D.Md.: SW for drug evidence on a computer allowed cursory look at each file, and CP was validly found

Once officers were in defendant’s computer with a search warrant looking for drug evidence, they could cursorily look at each file, and, in the process found child pornography. [This is akin to a plain view.] With that, the search stopped, and another search warrant was sought for child pornography. This was all legal. United States v. Grinder, 2018 U.S. Dist. LEXIS 104117 (D. Md. June 21, 2018):

The Fourth Circuit has previously held that a forensic search of a laptop, authorized by a warrant, includes “the authority to open and cursorily view each file.” Williams, 592 F.3d at 523. Applying this reasoning here, the images of child pornography found in the course of analyzing the laptop need not be suppressed. Law enforcement was justified in forensically searching the laptop because the warrant authorized such a search, and because evidence of a drug crime, or the Minor Victim’s sexual abuse, could have been located anywhere on the laptop.
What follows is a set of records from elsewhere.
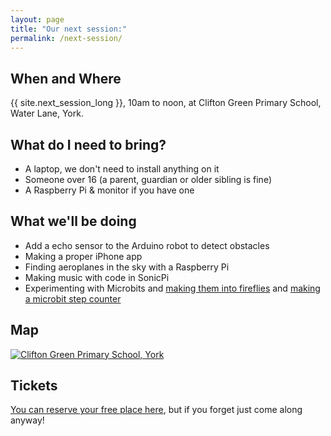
 ```yaml
---
layout: page
title: "Our next session:"
permalink: /next-session/
---
```


## When and Where

{{ site.next_session_long }}, 10am to noon, at Clifton Green Primary School, Water Lane, York.

## What do I need to bring?

- A laptop, we don't need to install anything on it
- Someone over 16 (a parent, guardian or older sibling is fine)
- A Raspberry Pi & monitor if you have one

## What we'll be doing

- Add a echo sensor to the Arduino robot to detect obstacles
- Making a proper iPhone app
- Finding aeroplanes in the sky with a Raspberry Pi
- Making music with code in SonicPi
- Experimenting with Microbits and [making them into fireflies](/worksheets/microbit/step-counter/) and [making a microbit step counter](/worksheets/microbit/step-counter/)

## Map

[![Clifton Green Primary School, York](/assets/images/map.png)](https://goo.gl/maps/cz8hFzay5jR2)

## Tickets

[You can reserve your free place here](https://zen.coderdojo.com/dojo/gb/york/york), but if you forget just come along anyway!
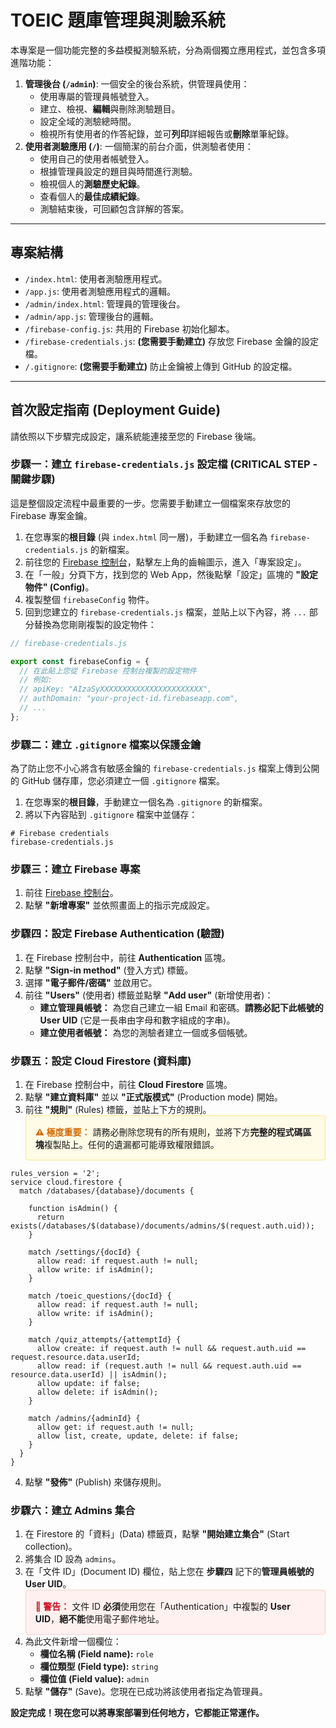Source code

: # TOEIC 題庫管理與測驗系統

本專案是一個功能完整的多益模擬測驗系統，分為兩個獨立應用程式，並包含多項進階功能：

1.  **管理後台 (`/admin`)**: 一個安全的後台系統，供管理員使用：
    *   使用專屬的管理員帳號登入。
    *   建立、檢視、**編輯**與刪除測驗題目。
    *   設定全域的測驗總時間。
    *   檢視所有使用者的作答紀錄，並可**列印**詳細報告或**刪除**單筆紀錄。
2.  **使用者測驗應用 (`/`)**: 一個簡潔的前台介面，供測驗者使用：
    *   使用自己的使用者帳號登入。
    *   根據管理員設定的題目與時間進行測驗。
    *   檢視個人的**測驗歷史紀錄**。
    *   查看個人的**最佳成績紀錄**。
    *   測驗結束後，可回顧包含詳解的答案。

---

## 專案結構

-   `/index.html`: 使用者測驗應用程式。
-   `/app.js`: 使用者測驗應用程式的邏輯。
-   `/admin/index.html`: 管理員的管理後台。
-   `/admin/app.js`: 管理後台的邏輯。
-   `/firebase-config.js`: 共用的 Firebase 初始化腳本。
-   `/firebase-credentials.js`: **(您需要手動建立)** 存放您 Firebase 金鑰的設定檔。
-   `/.gitignore`: **(您需要手動建立)** 防止金鑰被上傳到 GitHub 的設定檔。

---

## 首次設定指南 (Deployment Guide)

請依照以下步驟完成設定，讓系統能連接至您的 Firebase 後端。

### 步驟一：建立 `firebase-credentials.js` 設定檔 (CRITICAL STEP - 關鍵步驟)

這是整個設定流程中最重要的一步。您需要手動建立一個檔案來存放您的 Firebase 專案金鑰。

1.  在您專案的**根目錄** (與 `index.html` 同一層)，手動建立一個名為 `firebase-credentials.js` 的新檔案。
2.  前往您的 [Firebase 控制台](https://console.firebase.google.com/)，點擊左上角的齒輪圖示，進入「專案設定」。
3.  在「一般」分頁下方，找到您的 Web App，然後點擊「設定」區塊的 **"設定物件" (Config)**。
4.  複製整個 `firebaseConfig` 物件。
5.  回到您建立的 `firebase-credentials.js` 檔案，並貼上以下內容，將 `...` 部分替換為您剛剛複製的設定物件：

```javascript
// firebase-credentials.js

export const firebaseConfig = {
  // 在此貼上您從 Firebase 控制台複製的設定物件
  // 例如:
  // apiKey: "AIzaSyXXXXXXXXXXXXXXXXXXXXXXX",
  // authDomain: "your-project-id.firebaseapp.com",
  // ...
};
```

### 步驟二：建立 `.gitignore` 檔案以保護金鑰

為了防止您不小心將含有敏感金鑰的 `firebase-credentials.js` 檔案上傳到公開的 GitHub 儲存庫，您必須建立一個 `.gitignore` 檔案。

1.  在您專案的**根目錄**，手動建立一個名為 `.gitignore` 的新檔案。
2.  將以下內容貼到 `.gitignore` 檔案中並儲存：

```
# Firebase credentials
firebase-credentials.js
```

### 步驟三：建立 Firebase 專案

1.  前往 [Firebase 控制台](https://console.firebase.google.com/)。
2.  點擊 **"新增專案"** 並依照畫面上的指示完成設定。

### 步驟四：設定 Firebase Authentication (驗證)

1.  在 Firebase 控制台中，前往 **Authentication** 區塊。
2.  點擊 **"Sign-in method"** (登入方式) 標籤。
3.  選擇 **"電子郵件/密碼"** 並啟用它。
4.  前往 **"Users"** (使用者) 標籤並點擊 **"Add user"** (新增使用者)：
    *   **建立管理員帳號：** 為您自己建立一組 Email 和密碼。**請務必記下此帳號的 User UID** (它是一長串由字母和數字組成的字串)。
    *   **建立使用者帳號：** 為您的測驗者建立一個或多個帳號。

### 步驟五：設定 Cloud Firestore (資料庫)

1.  在 Firebase 控制台中，前往 **Cloud Firestore** 區塊。
2.  點擊 **"建立資料庫"** 並以 **"正式版模式"** (Production mode) 開始。
3.  前往 **"規則"** (Rules) 標籤，並貼上下方的規則。
    <br>
    <div style="background-color: #fffbe6; border: 1px solid #ffe58f; border-radius: 4px; padding: 15px;">
        <strong style="color: #d46b08;">⚠️ 極度重要：</strong> 請務必刪除您現有的所有規則，並將下方<strong>完整的程式碼區塊</strong>複製貼上。任何的遺漏都可能導致權限錯誤。
    </div>

```
rules_version = '2';
service cloud.firestore {
  match /databases/{database}/documents {
    
    function isAdmin() {
      return exists(/databases/$(database)/documents/admins/$(request.auth.uid));
    }

    match /settings/{docId} {
      allow read: if request.auth != null;
      allow write: if isAdmin();
    }

    match /toeic_questions/{docId} {
      allow read: if request.auth != null;
      allow write: if isAdmin();
    }

    match /quiz_attempts/{attemptId} {
      allow create: if request.auth != null && request.auth.uid == request.resource.data.userId;
      allow read: if (request.auth != null && request.auth.uid == resource.data.userId) || isAdmin();
      allow update: if false;
      allow delete: if isAdmin();
    }

    match /admins/{adminId} {
      allow get: if request.auth != null;
      allow list, create, update, delete: if false;
    }
  }
}
```
4.  點擊 **"發佈"** (Publish) 來儲存規則。

### 步驟六：建立 Admins 集合

1.  在 Firestore 的「資料」(Data) 標籤頁，點擊 **"開始建立集合"** (Start collection)。
2.  將集合 ID 設為 `admins`。
3.  在「文件 ID」(Document ID) 欄位，貼上您在 **步驟四** 記下的**管理員帳號的 User UID**。
    <br>
    <div style="background-color: #fff1f0; border: 1px solid #ffccc7; border-radius: 4px; padding: 15px;">
        <strong style="color: #cf1322;">🚨 警告：</strong> 文件 ID <strong>必須</strong>使用您在「Authentication」中複製的 <strong>User UID</strong>，<strong>絕不能</strong>使用電子郵件地址。
    </div>
4.  為此文件新增一個欄位：
    *   **欄位名稱 (Field name):** `role`
    *   **欄位類型 (Field type):** `string`
    *   **欄位值 (Field value):** `admin`
5.  點擊 **"儲存"** (Save)。您現在已成功將該使用者指定為管理員。

**設定完成！現在您可以將專案部署到任何地方，它都能正常運作。**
In other words, “the observation of child pornography within several of [the laptop’s] files did not involve an intrusion on [Grinder’s] protected privacy interests beyond that already authorized by the warrant.” Williams, 592 F.3d at 523. And it was truly just an observation. Once the images were discovered, the search was immediately suspended pending a federal warrant specifically authorizing a search for child pornography. More still, if the images were lawfully observed, it was lawful for the magistrate judge to consider them when issuing the federal warrant, making the federal warrant valid, and so too the cell phone search it authorized.